Oh yeah, the series was beyond the antagonist Shōgo Makishima, as Sibyl system was everywhere in people’s lives. A number given by that system separates the enforcers from their more superior inspector, it separates prisoners from their peers outside the rehab centers, it separates people with their dream careers that they worked hard for.
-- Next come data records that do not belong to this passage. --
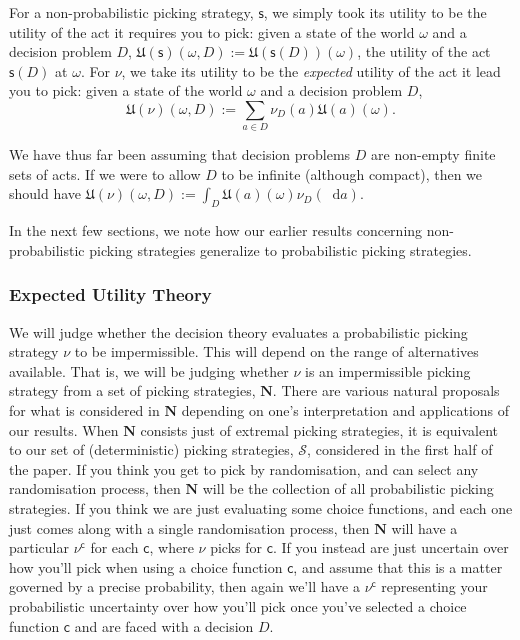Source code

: \documentclass[a4paper]{article}
\newcommand\N{\mathbf{N}}
\renewcommand\S{\mathcal{S}}
\newcommand\s{\mathsf{s}}
\renewcommand\c{\mathsf{c}} %
\newcommand\Exp{\mathsf{Exp}}
\newcommand\EU{\mathrm{EU}}
\newcommand\U{\mathfrak{U}} %
\newcommand{\todoinfo}[2][]{\todo[backgroundcolor=orange!80,bordercolor=black,linecolor=gray!80, #1,inline,caption={}]{#2}}
\renewcommand{\color}[1]{}
\newenvironment{colored}[1]{\leavevmode\color{#1}}{}
\newcommand*\diff{\mathop{}\!\mathrm{d}}
\newenvironment{CCM rewritten}
{\begingroup\color{blue}} %
{\endgroup}              %
\begin{document}
For a non-probabilistic picking strategy, $\s$, we simply took its utility to be the utility of the act it requires you to pick: given a state of the world $\omega$ and a decision problem $D$, $\U(\s)(\omega,D):=\U(\s(D))(\omega)$, the utility of the act $\s(D)$ at $\omega$. For $\nu$, we take its utility to be the \textit{expected} utility of the act it lead you to pick: given a state of the world $\omega$ and a decision problem $D$, $$\U(\nu)(\omega,D):=\sum_{a \in D} \nu_D(a)\U(a)(\omega).$$
\begin{comment}
\begin{colored}{violet}
	If we are allowing $D$ to be infinite (although compact), we should in fact take an integral, $\U(\nu)(\omega,D):=\int_{a \in D} \U(a)(\omega)\,\nu_D(\diff a).$\todo{should we explicitly talk about finitely additive integrals?}
\end{colored}
\end{comment}


We have thus far been assuming that decision problems $D$ are non-empty finite sets of acts. If we were to allow $D$ to be infinite (although compact), then we should have $\U(\nu)(\omega,D):=\int_{D} \U(a)(\omega) \nu_D(\diff a)$.

In the next few sections, we note how our earlier results concerning non-probabilistic picking strategies generalize to probabilistic picking strategies.
\subsubsection{Expected Utility Theory}
{\color{violet}We will judge whether the decision theory evaluates a probabilistic picking strategy $\nu$ to be impermissible. This will depend on the range of alternatives available. That is, we will be judging whether $\nu$ is an impermissible picking strategy from a set of picking strategies, $\N$. }
There are various natural proposals for what is considered in $\N$ depending on one's interpretation and applications of our results. 
When $\N$ consists just of extremal picking strategies, it is equivalent to our set of (deterministic) picking strategies, $\S$, considered in the first half of the paper. 
If you think you get to pick by randomisation, and can select any randomisation process, then $\N$ will be the collection of all probabilistic picking strategies.
If you think we are just evaluating some choice functions, and each one just comes along with a single randomisation process, then $\N$ will have a particular $\nu^\c$ for each $\c$, where $\nu$ picks for $\c$. 
If you instead are just uncertain over how you'll pick when using a choice function $\c$, and assume that this is a matter governed by a precise probability, then again we'll have a $\nu^\c$ representing your probabilistic uncertainty over how you'll pick once you've selected a choice function $\c$ and are faced with a decision $D$.
\end{document}
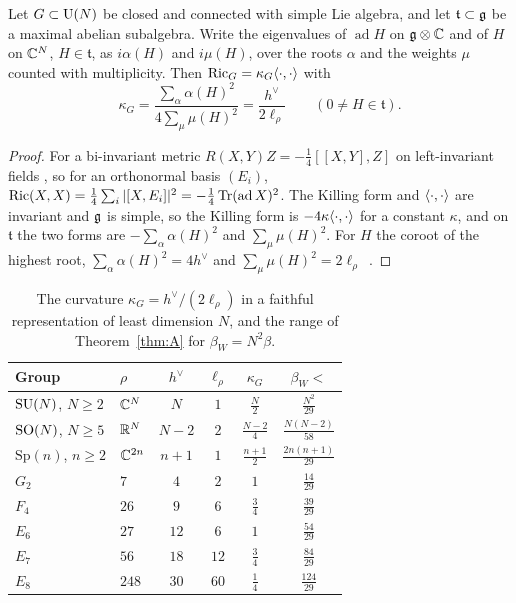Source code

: \begin{lemma}\label{lem:ricci}
Let $G\subset\U(N)$ be closed and connected with simple Lie algebra, and let
$\mathfrak t\subset\g$ be a maximal abelian subalgebra. Write the eigenvalues
of $\operatorname{ad}H$ on $\g\otimes\C$ and of $H$ on $\C^N$, $H\in\mathfrak t$, as
$i\alpha(H)$ and $i\mu(H)$, over the roots $\alpha$ and the weights $\mu$ counted
with multiplicity. Then $\Ric_G=\kappa_G\ip\cdot\cdot$ with
\[
\kappa_G=\frac{\sum_\alpha\alpha(H)^2}{4\sum_\mu\mu(H)^2}=\frac{h^\vee}{2\ell_\rho}
\qquad(0\ne H\in\mathfrak t).
\]
\end{lemma}

\begin{proof}
For a bi-invariant metric $R(X,Y)Z=-\frac14[[X,Y],Z]$ on left-invariant fields
\cite[Sect.~7]{Mil76}, so for an orthonormal basis $(E_i)$,
$\Ric(X,X)=\frac14\sum_i|[X,E_i]|^2=-\frac14\Tr(\operatorname{ad}X)^2$. The
Killing form and $\ip\cdot\cdot$ are invariant and $\g$ is simple, so the
Killing form is $-4\kappa\ip\cdot\cdot$ for a constant $\kappa$, and on
$\mathfrak t$ the two forms are $-\sum_\alpha\alpha(H)^2$ and $\sum_\mu\mu(H)^2$.
For $H$ the coroot of the highest root, $\sum_\alpha\alpha(H)^2=4h^\vee$ and
$\sum_\mu\mu(H)^2=2\ell_\rho$~\cite[Ch.~6]{Kac90}.
\end{proof}

\begin{table}[t]
\caption{The curvature $\kappa_G=h^\vee/(2\ell_\rho)$ in a faithful
representation of least dimension $N$, and the range of Theorem~\ref{thm:A}
for $\beta_W=N^2\beta$.}
\label{tab:groups}
\begin{tabular}{llcccc}
\toprule
Group&$\rho$&$h^\vee$&$\ell_\rho$&$\kappa_G$&$\beta_W<$\\
\midrule
$\SU(N)$, $N\ge2$&$\C^N$&$N$&$1$&$\frac N2$&$\frac{N^2}{29}$\\
$\SO(N)$, $N\ge5$&$\R^N$&$N-2$&$2$&$\frac{N-2}4$&$\frac{N(N-2)}{58}$\\
$\mathrm{Sp}(n)$, $n\ge2$&$\C^{2n}$&$n+1$&$1$&$\frac{n+1}2$&$\frac{2n(n+1)}{29}$\\
$G_2$&$7$&$4$&$2$&$1$&$\frac{14}{29}$\\
$F_4$&$26$&$9$&$6$&$\frac34$&$\frac{39}{29}$\\
$E_6$&$27$&$12$&$6$&$1$&$\frac{54}{29}$\\
$E_7$&$56$&$18$&$12$&$\frac34$&$\frac{84}{29}$\\
$E_8$&$248$&$30$&$60$&$\frac14$&$\frac{124}{29}$\\
\bottomrule
\end{tabular}
\end{table}

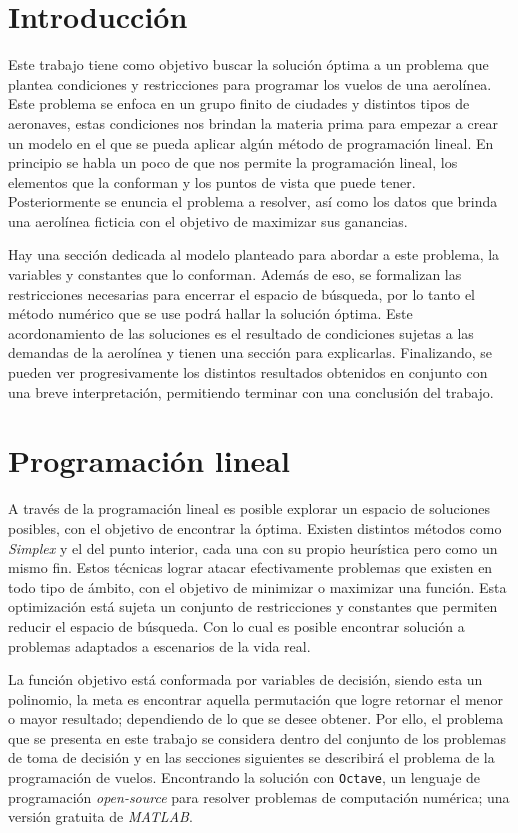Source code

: \documentclass[12pt]{article}
\begin{document}
\section{Introducción}

Este trabajo tiene como objetivo buscar la solución óptima a un problema que plantea condiciones y restricciones para programar los vuelos de una aerolínea. Este problema se enfoca en un grupo finito de ciudades y distintos tipos de aeronaves, estas condiciones nos brindan la materia prima para empezar a crear un modelo en el que se pueda aplicar algún método de programación lineal. En principio se habla un poco de que nos permite la programación lineal, los elementos que la conforman y los puntos de vista que puede tener. Posteriormente se enuncia el problema a resolver, así como los datos que brinda una aerolínea ficticia con el objetivo de maximizar sus ganancias.

Hay una sección dedicada al modelo planteado para abordar a este problema, la variables y constantes que lo conforman. Además de eso, se formalizan las restricciones necesarias para encerrar el espacio de búsqueda, por lo tanto el método numérico que se use podrá hallar la solución óptima. Este acordonamiento de las soluciones es el resultado de condiciones sujetas a las demandas de la aerolínea y tienen una sección para explicarlas. Finalizando, se pueden ver progresivamente los distintos resultados obtenidos en conjunto con una breve interpretación, permitiendo terminar con una conclusión del trabajo.

\newpage

\section{Programación lineal}

A través de la programación lineal es posible explorar un espacio de soluciones posibles, con el objetivo de encontrar la óptima. Existen distintos métodos como \emph{Simplex} y el del punto interior, cada una con su propio heurística pero como un mismo fin. Estos técnicas lograr atacar efectivamente problemas que existen en todo tipo de ámbito, con el objetivo de minimizar o maximizar una función. Esta optimización está sujeta un conjunto de restricciones y constantes que permiten reducir el espacio de búsqueda. Con lo cual es posible encontrar solución a problemas adaptados a escenarios de la vida real.

La función objetivo está conformada por variables de decisión, siendo esta un polinomio, la meta es encontrar aquella permutación que logre retornar el menor o mayor resultado; dependiendo de lo que se desee obtener. Por ello, el problema que se presenta en este trabajo se considera dentro del conjunto de los problemas de toma de decisión y en las secciones siguientes se describirá el problema de la programación de vuelos. Encontrando la solución con \texttt{Octave}, un lenguaje de programación \emph{open-source} para resolver problemas de computación numérica; una versión gratuita de \emph{MATLAB}.
\end{document}
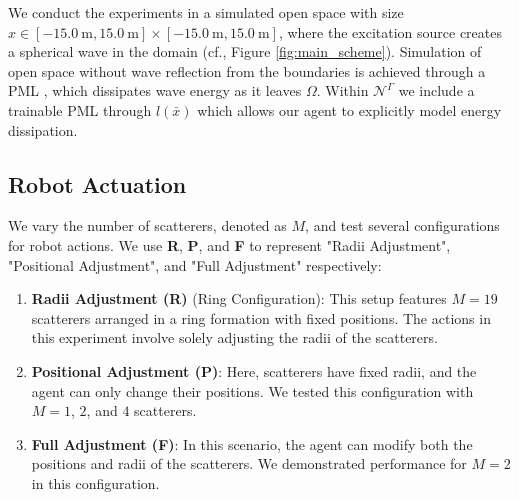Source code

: We conduct the experiments in a simulated open space with size $x \in \left[\SI{-15.0}{\meter}, \SI{15.0}{\meter} \right] \times \left[\SI{-15.0}{\meter}, \SI{15.0}{\meter} \right]$, where 
the excitation source creates a spherical wave in the domain (cf., Figure \ref{fig:main_scheme}). Simulation of open space without wave reflection from the boundaries is achieved through a 
PML \cite{berenger_1994_a}, which dissipates wave energy as it leaves $\Omega$. Within $\mathcal{N}^\Gamma$ we include a trainable PML through $l(\bar{x})$ which allows our agent to explicitly model energy dissipation.%

\subsection{Robot Actuation}
We vary the number of scatterers, denoted as $M$, and test several configurations for robot actions. We use \textbf{R}, \textbf{P}, and \textbf{F} to represent "Radii Adjustment", "Positional Adjustment", and "Full Adjustment" respectively:
\begin{enumerate}
    \item \textbf{Radii Adjustment (R)} (Ring Configuration): This setup features $M = 19$ scatterers arranged in a ring formation with fixed positions. The actions in this experiment involve solely adjusting the radii of the scatterers.
    \item \textbf{Positional Adjustment (P)}: Here, scatterers have fixed radii, and the agent can only change their positions. We tested this configuration with $M = 1$, $2$, and $4$ scatterers.
    \item \textbf{Full Adjustment (F)}: In this scenario, the agent can modify both the positions and radii of the scatterers. We demonstrated performance for $M = 2$ in this configuration.
\end{enumerate}






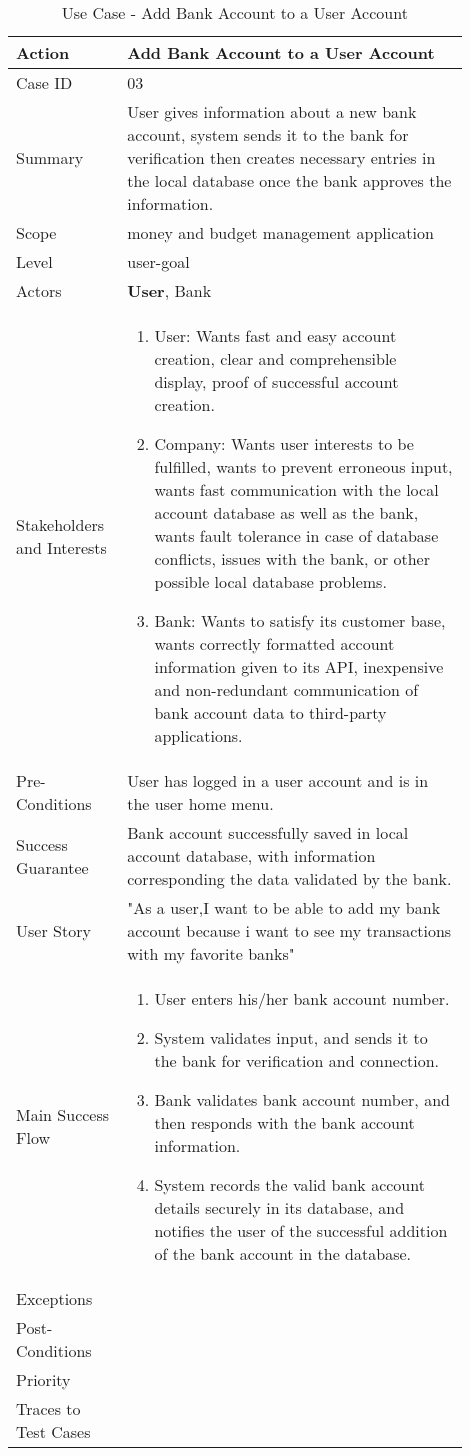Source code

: \documentclass[11pt]{article}
\newcounter{use case ID}
\newcommand\tabularhead[1]{
\begin{table}[ht]
    \addtocounter{use case ID}{1}
    \caption{Use Case \arabic{use case ID} - #1}
    \vspace{0.2cm}
    \begin{tabular}{|p{0.2\linewidth}|p{0.70\linewidth}|}
    \hline
        \textbf{Action} & \textbf{#1} \\
        \hline}
\newcommand\addrow[2]{#1 & #2\\ \hline}
\newcommand\addmulrow[2]{ \begin{minipage}[t][][t]{2.5cm}#1\end{minipage}
        &\begin{minipage}[t][][t]{11cm}
        \begin{enumerate}[itemsep=-1ex] #2   \end{enumerate}
    \end{minipage}\vfill\\ \hline}
\newenvironment{usecase}{\tabularhead}
{\hline\end{tabular}\end{table}}
\begin{document}
\begin{usecase}{Add Bank Account to a User Account}
    \addrow{Case ID}{03}
    \addrow{Summary}{User gives information about a new bank account, system sends it to the bank for verification then creates necessary entries in the local database once the bank approves the information.}
    \addrow{Scope}{money and budget management application}
    \addrow{Level}{user-goal}
    \addrow{Actors}{\textbf{User}, Bank}
    \addmulrow{Stakeholders and Interests}{
        \item User: Wants fast and easy account creation, clear and comprehensible display, proof of successful account creation.
        \item Company: Wants user interests to be fulfilled, wants to prevent erroneous input, wants fast communication with the local account database as well as the bank, wants fault tolerance in case of database conflicts, issues with the bank, or other possible local database problems.
        \item Bank: Wants to satisfy its customer base, wants correctly formatted account information given to its API, inexpensive and non-redundant communication of bank account data to third-party applications.}
    \addrow{Pre-Conditions}{User has logged in a user account and is in the user home menu.}
    \addrow{Success Guarantee}{Bank account successfully saved in local account database, with information corresponding the data validated by the bank.}
    \addrow{User Story} {"As a user,I want to be able to add my bank account because i want to see my transactions with my favorite banks"}
    \addmulrow{Main Success Flow}{
        \item User enters his/her bank account number.
        \item System validates input, and sends it to the bank for verification and connection.
        \item Bank validates bank account number, and then responds with the bank account information.
        \item System records the valid bank account details securely in its database, and notifies the user of the successful addition of the bank account in the database.}
    \addrow{Exceptions}{}
    \addrow{Post-Conditions}{}
    \addrow{Priority}{}
    \addrow{Traces to Test Cases}{}
\end{usecase}
\end{document}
It’s a thought-invoking process learning later in the day that Sibyl system was near perfect, but wasn’t.
Apart from the playful Shōgo Makishima, we saw in the series different people react differently to the Sibyl system, the protagonist Akane Tsunemori was actively engaging with Sibyl system, breaking rules and boundaries while at the same time keeping Sibyl systems intact for the benefit of the masses, her superior Nobuchika Ginoza was scripted and cared more about drawing lines and staying within his duties to keep his crime score from going up, protagonist enforcer Shinya Kogami was sort of overwhelmed with the guilt that he lost his partner harbored distrust towards the Sibyl system that failed to deliver justice to his partner.
This coupled with the numerous philosophical quotes in the series did bring Psycho Pass to philosophical high ground, somewhere few animation series had every reached.
Any weakness for the series? It’s hard to say. The whole series did spend quite some time talking seemingly mundane daily duties of the officers in its first half, this was perhaps to fill enough time so that its season one has twenty-two episodes for two quarters, but hardly any personalities got developed during those daily duties, which seemed too long for just an introduction.
Also, I’m not a big fan of the background operational sound of the weapon “dominator”. It should be a very tense scene when an enforcer or inspector is hunting down some bad guys, he or she just doesn’t wait for ten seconds for the handgun to say into his mind “Psycho Pass 300+, kill him” before pulling his trigger. But perhaps, this is Psycho Pass’s way to stay itself clear of action animations, by intentionally slowing things down when it should be tense. A necessary evil, tops.
As for music in the series, I want to once more get back to episode 11 which was my favorite, where Beethoven’s Ore to Joy oddly accompanies a hunter’s killing spree, a song praising humanity at its best was used at a machine-man at his most wicked. If I had a list for best animation music this would definitely be on it.
So to conclude, Psycho Pass did manage to tell a most intricate story against a futuristic setting with profoundness that gets everything thinking, and it did a good job. It’s a pleasant experience just watching the series, an enlightening one of you think about its implications.
Reference for description: MyAnimeList.